** Opening Provided information block **

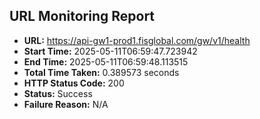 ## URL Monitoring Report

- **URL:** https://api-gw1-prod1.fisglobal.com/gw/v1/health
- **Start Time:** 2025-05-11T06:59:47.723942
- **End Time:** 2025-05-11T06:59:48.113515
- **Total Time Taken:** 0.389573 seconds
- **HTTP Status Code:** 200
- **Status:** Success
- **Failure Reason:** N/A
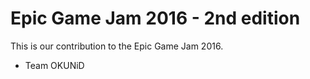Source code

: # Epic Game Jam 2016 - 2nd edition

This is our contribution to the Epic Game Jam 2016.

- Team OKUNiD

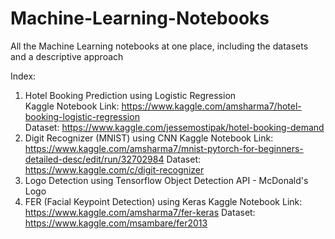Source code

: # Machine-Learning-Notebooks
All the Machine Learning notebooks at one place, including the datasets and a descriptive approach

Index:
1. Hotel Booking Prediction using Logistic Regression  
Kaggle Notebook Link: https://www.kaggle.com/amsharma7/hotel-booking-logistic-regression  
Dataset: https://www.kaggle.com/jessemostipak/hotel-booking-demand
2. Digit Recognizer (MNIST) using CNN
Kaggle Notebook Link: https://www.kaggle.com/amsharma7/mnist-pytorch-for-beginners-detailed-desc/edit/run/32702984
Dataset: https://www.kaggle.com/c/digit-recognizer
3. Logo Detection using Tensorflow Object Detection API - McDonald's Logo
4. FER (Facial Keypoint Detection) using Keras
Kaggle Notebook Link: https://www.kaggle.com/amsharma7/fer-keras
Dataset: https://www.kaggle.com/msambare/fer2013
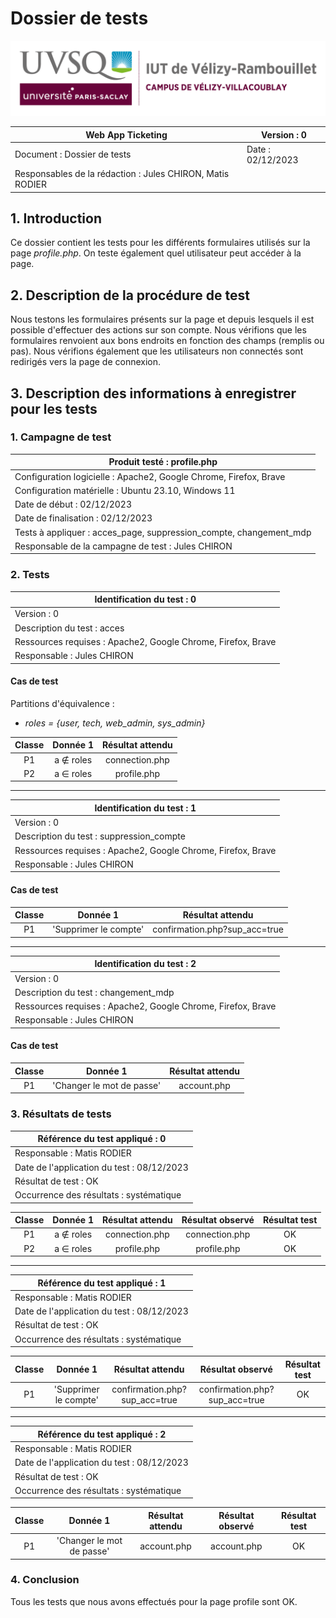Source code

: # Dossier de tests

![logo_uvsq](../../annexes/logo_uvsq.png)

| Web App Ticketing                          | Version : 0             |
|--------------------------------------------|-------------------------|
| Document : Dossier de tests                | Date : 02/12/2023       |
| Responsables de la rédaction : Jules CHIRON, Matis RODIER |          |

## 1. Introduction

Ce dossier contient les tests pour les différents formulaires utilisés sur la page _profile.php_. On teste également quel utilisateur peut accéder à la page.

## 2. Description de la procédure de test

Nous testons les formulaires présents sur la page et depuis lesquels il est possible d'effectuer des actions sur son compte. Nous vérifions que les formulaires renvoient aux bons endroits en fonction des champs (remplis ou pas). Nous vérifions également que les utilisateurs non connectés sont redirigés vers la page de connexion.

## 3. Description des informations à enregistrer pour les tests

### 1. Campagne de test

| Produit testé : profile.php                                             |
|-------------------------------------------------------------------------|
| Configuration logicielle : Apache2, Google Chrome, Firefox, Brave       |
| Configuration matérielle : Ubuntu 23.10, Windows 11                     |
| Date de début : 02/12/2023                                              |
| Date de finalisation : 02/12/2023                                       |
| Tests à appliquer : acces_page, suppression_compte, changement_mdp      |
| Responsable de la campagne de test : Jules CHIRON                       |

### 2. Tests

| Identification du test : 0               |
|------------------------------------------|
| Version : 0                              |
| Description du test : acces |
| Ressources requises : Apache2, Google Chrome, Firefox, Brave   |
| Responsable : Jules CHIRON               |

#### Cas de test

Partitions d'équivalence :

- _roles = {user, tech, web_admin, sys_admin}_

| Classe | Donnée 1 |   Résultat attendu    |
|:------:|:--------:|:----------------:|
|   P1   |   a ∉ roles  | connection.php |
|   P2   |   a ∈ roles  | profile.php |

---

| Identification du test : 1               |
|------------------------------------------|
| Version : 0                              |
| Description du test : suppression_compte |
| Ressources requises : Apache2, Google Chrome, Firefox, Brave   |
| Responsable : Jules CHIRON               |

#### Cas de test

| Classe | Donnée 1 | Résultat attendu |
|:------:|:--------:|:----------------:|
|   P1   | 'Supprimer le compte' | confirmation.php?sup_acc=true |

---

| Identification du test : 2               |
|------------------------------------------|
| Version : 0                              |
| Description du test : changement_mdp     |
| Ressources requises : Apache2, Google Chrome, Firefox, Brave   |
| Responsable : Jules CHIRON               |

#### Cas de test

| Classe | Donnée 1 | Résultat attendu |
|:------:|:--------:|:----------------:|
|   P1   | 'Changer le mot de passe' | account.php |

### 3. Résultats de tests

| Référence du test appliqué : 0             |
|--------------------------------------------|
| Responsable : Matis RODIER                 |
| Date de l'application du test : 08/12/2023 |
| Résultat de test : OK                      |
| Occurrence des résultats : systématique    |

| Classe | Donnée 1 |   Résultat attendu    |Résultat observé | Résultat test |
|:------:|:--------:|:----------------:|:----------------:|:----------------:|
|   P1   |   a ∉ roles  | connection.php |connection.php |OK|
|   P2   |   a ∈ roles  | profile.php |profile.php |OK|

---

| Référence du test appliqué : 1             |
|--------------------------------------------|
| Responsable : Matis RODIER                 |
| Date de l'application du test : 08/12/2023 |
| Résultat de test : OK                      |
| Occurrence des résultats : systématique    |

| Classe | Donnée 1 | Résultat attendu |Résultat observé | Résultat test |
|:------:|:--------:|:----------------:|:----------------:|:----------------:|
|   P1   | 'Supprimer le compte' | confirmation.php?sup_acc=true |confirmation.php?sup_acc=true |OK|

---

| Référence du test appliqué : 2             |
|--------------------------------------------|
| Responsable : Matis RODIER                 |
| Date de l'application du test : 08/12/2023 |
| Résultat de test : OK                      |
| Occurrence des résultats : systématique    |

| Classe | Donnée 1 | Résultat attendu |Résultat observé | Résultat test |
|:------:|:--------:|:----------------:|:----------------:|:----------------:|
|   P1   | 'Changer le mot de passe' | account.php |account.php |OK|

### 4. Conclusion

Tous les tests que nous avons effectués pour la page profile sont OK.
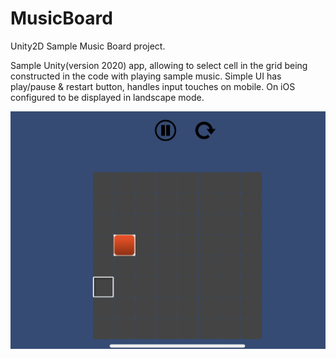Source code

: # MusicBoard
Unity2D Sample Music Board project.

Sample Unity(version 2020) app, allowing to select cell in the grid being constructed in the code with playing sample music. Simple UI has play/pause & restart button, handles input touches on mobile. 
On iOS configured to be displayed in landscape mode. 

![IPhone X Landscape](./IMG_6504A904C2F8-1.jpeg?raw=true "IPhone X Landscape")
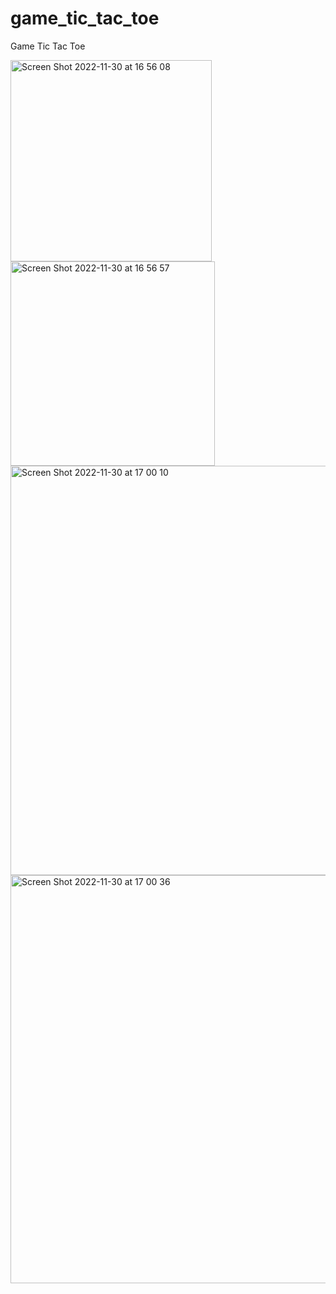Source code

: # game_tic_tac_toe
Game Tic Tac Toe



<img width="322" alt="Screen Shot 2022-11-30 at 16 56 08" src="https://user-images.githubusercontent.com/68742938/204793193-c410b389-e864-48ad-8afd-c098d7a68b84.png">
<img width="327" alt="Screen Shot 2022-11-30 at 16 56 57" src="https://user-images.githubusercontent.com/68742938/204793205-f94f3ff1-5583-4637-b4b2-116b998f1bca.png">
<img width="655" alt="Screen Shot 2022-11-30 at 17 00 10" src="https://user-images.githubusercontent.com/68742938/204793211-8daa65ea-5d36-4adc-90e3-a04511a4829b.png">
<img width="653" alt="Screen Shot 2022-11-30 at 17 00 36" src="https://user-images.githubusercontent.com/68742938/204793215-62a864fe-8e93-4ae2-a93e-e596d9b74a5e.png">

** Closing Provided information block **

Task details: Where a line in the records above contains the string "Learning", copy that line.

Answer space:
: # Machine-Learning-Notebooks
All the Machine Learning notebooks at one place, including the datasets and a descriptive approach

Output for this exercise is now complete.